EXERCISE GOAL: With the pictures left out, repeat every entry that follows exactly.

SUPPLIED RECORDS:
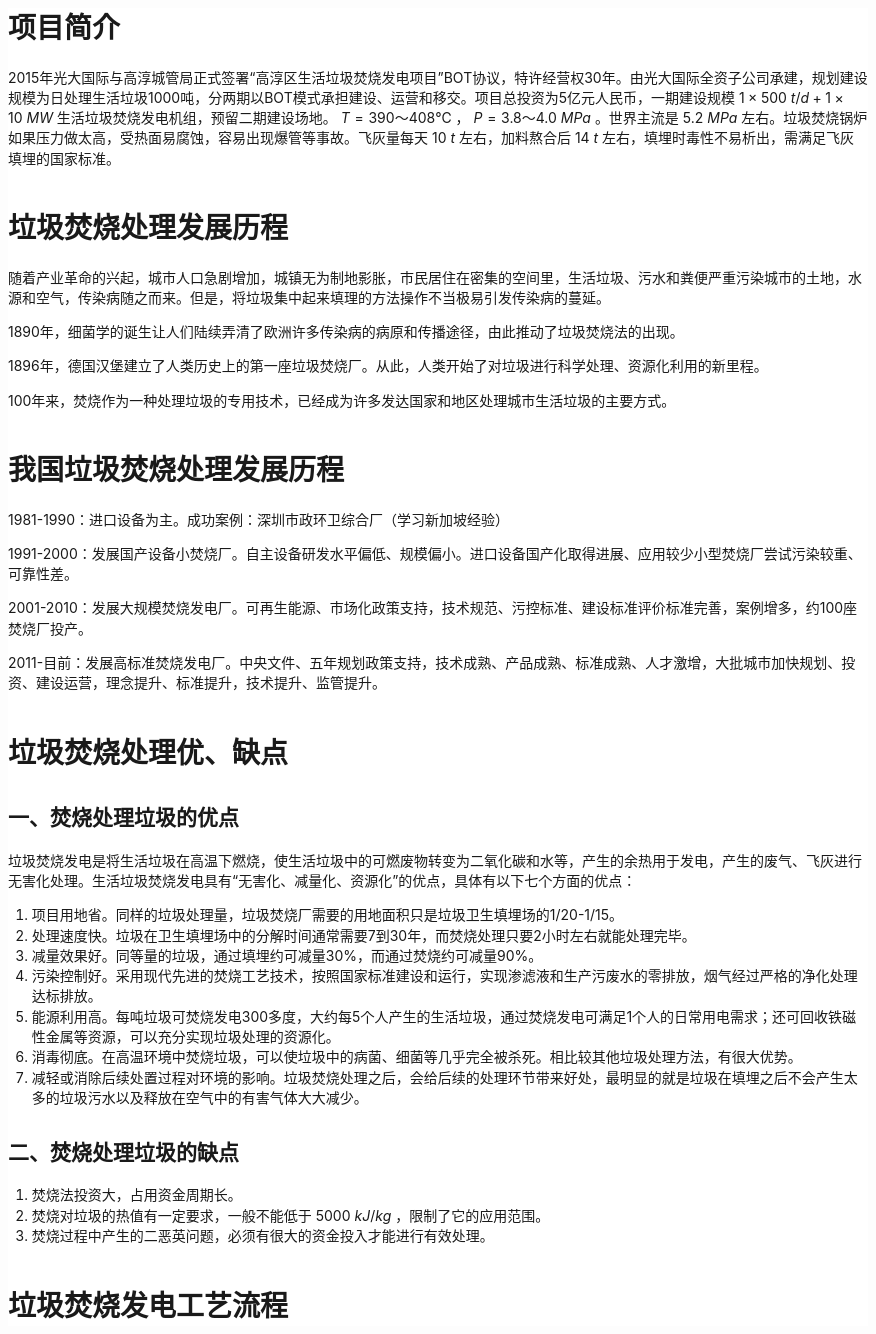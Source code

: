 # 项目简介

2015年光大国际与高淳城管局正式签署“高淳区生活垃圾焚烧发电项目”BOT协议，特许经营权30年。由光大国际全资子公司承建，规划建设规模为日处理生活垃圾1000吨，分两期以BOT模式承担建设、运营和移交。项目总投资为5亿元人民币，一期建设规模 $1\times500\ t/d+1\times10\ MW$ 生活垃圾焚烧发电机组，预留二期建设场地。 $T=390～408℃$ ， $P=3.8～4.0\ MPa$ 。世界主流是 $5.2\ MPa$ 左右。垃圾焚烧锅炉如果压力做太高，受热面易腐蚀，容易出现爆管等事故。飞灰量每天 $10\ t$ 左右，加料熬合后 $14\ t$ 左右，填埋时毒性不易析出，需满足飞灰填埋的国家标准。

# 垃圾焚烧处理发展历程

随着产业革命的兴起，城市人口急剧增加，城镇无为制地影胀，市民居住在密集的空间里，生活垃圾、污水和粪便严重污染城市的土地，水源和空气，传染病随之而来。但是，将垃圾集中起来填理的方法操作不当极易引发传染病的蔓延。

1890年，细菌学的诞生让人们陆续弄清了欧洲许多传染病的病原和传播途径，由此推动了垃圾焚烧法的出现。

1896年，德国汉堡建立了人类历史上的第一座垃圾焚烧厂。从此，人类开始了对垃圾进行科学处理、资源化利用的新里程。

100年来，焚烧作为一种处理垃圾的专用技术，已经成为许多发达国家和地区处理城市生活垃圾的主要方式。

# 我国垃圾焚烧处理发展历程

1981-1990：进口设备为主。成功案例：深圳市政环卫综合厂（学习新加坡经验）

1991-2000：发展国产设备小焚烧厂。自主设备研发水平偏低、规模偏小。进口设备国产化取得进展、应用较少小型焚烧厂尝试污染较重、可靠性差。

2001-2010：发展大规模焚烧发电厂。可再生能源、市场化政策支持，技术规范、污控标准、建设标准评价标准完善，案例增多，约100座焚烧厂投产。

2011-目前：发展高标准焚烧发电厂。中央文件、五年规划政策支持，技术成熟、产品成熟、标准成熟、人才激增，大批城市加快规划、投资、建设运营，理念提升、标准提升，技术提升、监管提升。

# 垃圾焚烧处理优、缺点

## 一、焚烧处理垃圾的优点

垃圾焚烧发电是将生活垃圾在高温下燃烧，使生活垃圾中的可燃废物转变为二氧化碳和水等，产生的余热用于发电，产生的废气、飞灰进行无害化处理。生活垃圾焚烧发电具有“无害化、减量化、资源化”的优点，具体有以下七个方面的优点：

1. 项目用地省。同样的垃圾处理量，垃圾焚烧厂需要的用地面积只是垃圾卫生填埋场的1/20-1/15。
2. 处理速度快。垃圾在卫生填埋场中的分解时间通常需要7到30年，而焚烧处理只要2小时左右就能处理完毕。
3. 减量效果好。同等量的垃圾，通过填埋约可减量30%，而通过焚烧约可减量90%。
4. 污染控制好。采用现代先进的焚烧工艺技术，按照国家标准建设和运行，实现渗滤液和生产污废水的零排放，烟气经过严格的净化处理达标排放。
5. 能源利用高。每吨垃圾可焚烧发电300多度，大约每5个人产生的生活垃圾，通过焚烧发电可满足1个人的日常用电需求；还可回收铁磁性金属等资源，可以充分实现垃圾处理的资源化。
6. 消毒彻底。在高温环境中焚烧垃圾，可以使垃圾中的病菌、细菌等几乎完全被杀死。相比较其他垃圾处理方法，有很大优势。
7. 减轻或消除后续处置过程对环境的影响。垃圾焚烧处理之后，会给后续的处理环节带来好处，最明显的就是垃圾在填埋之后不会产生太多的垃圾污水以及释放在空气中的有害气体大大减少。

## 二、焚烧处理垃圾的缺点

1. 焚烧法投资大，占用资金周期长。
2. 焚烧对垃圾的热值有一定要求，一般不能低于 $5000\ kJ/kg$ ，限制了它的应用范围。
3. 焚烧过程中产生的二恶英问题，必须有很大的资金投入才能进行有效处理。

# 垃圾焚烧发电工艺流程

REPLY:
Source code

: # 项目简介

2015年光大国际与高淳城管局正式签署“高淳区生活垃圾焚烧发电项目”BOT协议，特许经营权30年。由光大国际全资子公司承建，规划建设规模为日处理生活垃圾1000吨，分两期以BOT模式承担建设、运营和移交。项目总投资为5亿元人民币，一期建设规模 $1\times500\ t/d+1\times10\ MW$ 生活垃圾焚烧发电机组，预留二期建设场地。 $T=390～408℃$ ， $P=3.8～4.0\ MPa$ 。世界主流是 $5.2\ MPa$ 左右。垃圾焚烧锅炉如果压力做太高，受热面易腐蚀，容易出现爆管等事故。飞灰量每天 $10\ t$ 左右，加料熬合后 $14\ t$ 左右，填埋时毒性不易析出，需满足飞灰填埋的国家标准。

# 垃圾焚烧处理发展历程

随着产业革命的兴起，城市人口急剧增加，城镇无为制地影胀，市民居住在密集的空间里，生活垃圾、污水和粪便严重污染城市的土地，水源和空气，传染病随之而来。但是，将垃圾集中起来填理的方法操作不当极易引发传染病的蔓延。

1890年，细菌学的诞生让人们陆续弄清了欧洲许多传染病的病原和传播途径，由此推动了垃圾焚烧法的出现。

1896年，德国汉堡建立了人类历史上的第一座垃圾焚烧厂。从此，人类开始了对垃圾进行科学处理、资源化利用的新里程。

100年来，焚烧作为一种处理垃圾的专用技术，已经成为许多发达国家和地区处理城市生活垃圾的主要方式。

# 我国垃圾焚烧处理发展历程

1981-1990：进口设备为主。成功案例：深圳市政环卫综合厂（学习新加坡经验）

1991-2000：发展国产设备小焚烧厂。自主设备研发水平偏低、规模偏小。进口设备国产化取得进展、应用较少小型焚烧厂尝试污染较重、可靠性差。

2001-2010：发展大规模焚烧发电厂。可再生能源、市场化政策支持，技术规范、污控标准、建设标准评价标准完善，案例增多，约100座焚烧厂投产。

2011-目前：发展高标准焚烧发电厂。中央文件、五年规划政策支持，技术成熟、产品成熟、标准成熟、人才激增，大批城市加快规划、投资、建设运营，理念提升、标准提升，技术提升、监管提升。

# 垃圾焚烧处理优、缺点

## 一、焚烧处理垃圾的优点

垃圾焚烧发电是将生活垃圾在高温下燃烧，使生活垃圾中的可燃废物转变为二氧化碳和水等，产生的余热用于发电，产生的废气、飞灰进行无害化处理。生活垃圾焚烧发电具有“无害化、减量化、资源化”的优点，具体有以下七个方面的优点：

1. 项目用地省。同样的垃圾处理量，垃圾焚烧厂需要的用地面积只是垃圾卫生填埋场的1/20-1/15。
2. 处理速度快。垃圾在卫生填埋场中的分解时间通常需要7到30年，而焚烧处理只要2小时左右就能处理完毕。
3. 减量效果好。同等量的垃圾，通过填埋约可减量30%，而通过焚烧约可减量90%。
4. 污染控制好。采用现代先进的焚烧工艺技术，按照国家标准建设和运行，实现渗滤液和生产污废水的零排放，烟气经过严格的净化处理达标排放。
5. 能源利用高。每吨垃圾可焚烧发电300多度，大约每5个人产生的生活垃圾，通过焚烧发电可满足1个人的日常用电需求；还可回收铁磁性金属等资源，可以充分实现垃圾处理的资源化。
6. 消毒彻底。在高温环境中焚烧垃圾，可以使垃圾中的病菌、细菌等几乎完全被杀死。相比较其他垃圾处理方法，有很大优势。
7. 减轻或消除后续处置过程对环境的影响。垃圾焚烧处理之后，会给后续的处理环节带来好处，最明显的就是垃圾在填埋之后不会产生太多的垃圾污水以及释放在空气中的有害气体大大减少。

## 二、焚烧处理垃圾的缺点

1. 焚烧法投资大，占用资金周期长。
2. 焚烧对垃圾的热值有一定要求，一般不能低于 $5000\ kJ/kg$ ，限制了它的应用范围。
3. 焚烧过程中产生的二恶英问题，必须有很大的资金投入才能进行有效处理。

# 垃圾焚烧发电工艺流程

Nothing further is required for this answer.